Питер улыбнулся, кивнул и, изобразив на лице отчаяние, резко сменил курс и прошмыгнул в мужской туалет.
Внутри выложенного кафелем помещения, наполненного запахом мокрых бумажных полотенец и освежителей для унитаза, Питер заперся в кабинке и, не расстегивая и не снимая штанов, сел на стульчак. Вытер лоб ладонью; он весь вспотел, волосы взмокли и растрепались слипшимися из-за геля космами, и он опасался, что от него плохо пахнет. Это Питер ненавидел больше всего. В лагерях они все воняли. Он прижался лбом к холодной металлической стене кабинки и закрыл глаза. Когда уже – через пятнадцать, через двадцать минут – закончится этот ужин и они смогут пойти домой? Или, по крайней мере, в дом в Ларчмонте. Правда, Питер не знал, почему хочет этого; на самом деле, это бы-ло ничем не лучше. Какая разница, находился ли он тут, изображая дрессированную собачку, или лежал на своей койке в Ткацкой комнате, скрестив руки за головой и пялясь в темноту? Не существовало такого места, где бы с ним не находились они – Маша, Виви и Джинджер, – и не существовало такого места, где бы они могли быть с ним рядом. Негде было отдохнуть от гнетущего существования, мест для успокоения в мире больше не существовало.

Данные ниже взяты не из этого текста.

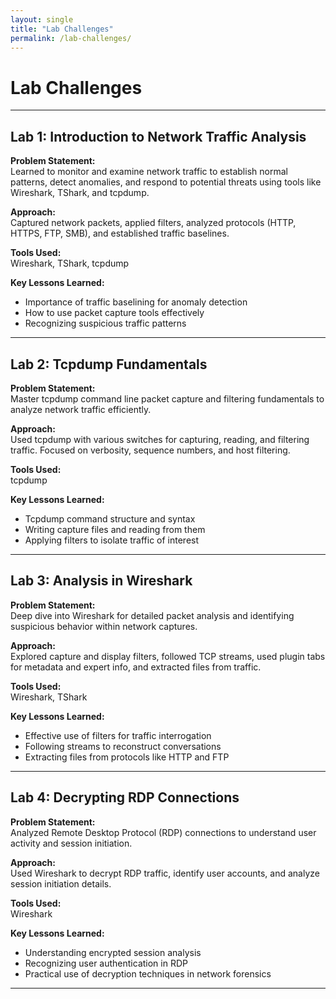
```yaml
---
layout: single
title: "Lab Challenges"
permalink: /lab-challenges/
---
```


# Lab Challenges

---

## Lab 1: Introduction to Network Traffic Analysis

**Problem Statement:**  
Learned to monitor and examine network traffic to establish normal patterns, detect anomalies, and respond to potential threats using tools like Wireshark, TShark, and tcpdump.

**Approach:**  
Captured network packets, applied filters, analyzed protocols (HTTP, HTTPS, FTP, SMB), and established traffic baselines.

**Tools Used:**  
Wireshark, TShark, tcpdump

**Key Lessons Learned:**  
- Importance of traffic baselining for anomaly detection  
- How to use packet capture tools effectively  
- Recognizing suspicious traffic patterns  

---

## Lab 2: Tcpdump Fundamentals

**Problem Statement:**  
Master tcpdump command line packet capture and filtering fundamentals to analyze network traffic efficiently.

**Approach:**  
Used tcpdump with various switches for capturing, reading, and filtering traffic. Focused on verbosity, sequence numbers, and host filtering.

**Tools Used:**  
tcpdump

**Key Lessons Learned:**  
- Tcpdump command structure and syntax  
- Writing capture files and reading from them  
- Applying filters to isolate traffic of interest  

---

## Lab 3: Analysis in Wireshark

**Problem Statement:**  
Deep dive into Wireshark for detailed packet analysis and identifying suspicious behavior within network captures.

**Approach:**  
Explored capture and display filters, followed TCP streams, used plugin tabs for metadata and expert info, and extracted files from traffic.

**Tools Used:**  
Wireshark, TShark

**Key Lessons Learned:**  
- Effective use of filters for traffic interrogation  
- Following streams to reconstruct conversations  
- Extracting files from protocols like HTTP and FTP  

---

## Lab 4: Decrypting RDP Connections

**Problem Statement:**  
Analyzed Remote Desktop Protocol (RDP) connections to understand user activity and session initiation.

**Approach:**  
Used Wireshark to decrypt RDP traffic, identify user accounts, and analyze session initiation details.

**Tools Used:**  
Wireshark

**Key Lessons Learned:**  
- Understanding encrypted session analysis  
- Recognizing user authentication in RDP  
- Practical use of decryption techniques in network forensics  

---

Должно быть, Питер задремал, прислонившись к стенке кабинки, но он моментально проснулся, когда, лязгнув, открылась дверь в туалет, и внутрь вошли двое мужчин. Голос Сола он узнал бы где угодно; второй, по-видимому, принадлежал компаньону Сола по рыбалке, Датчу – имя вводило в заблуждение, потому что этот человек датчанином вовсе не являлся. На самом деле, как он однажды сказал Питеру, когда они втроем рыбачили на лодке Сола, Датч и его семья были евреями, выходцами из Румынии, и он не знал, что с ними произошло – они не были близки, – но он полагал, что их, по всей видимости – жжжжик! – и Датч провел ладонью поперек горла.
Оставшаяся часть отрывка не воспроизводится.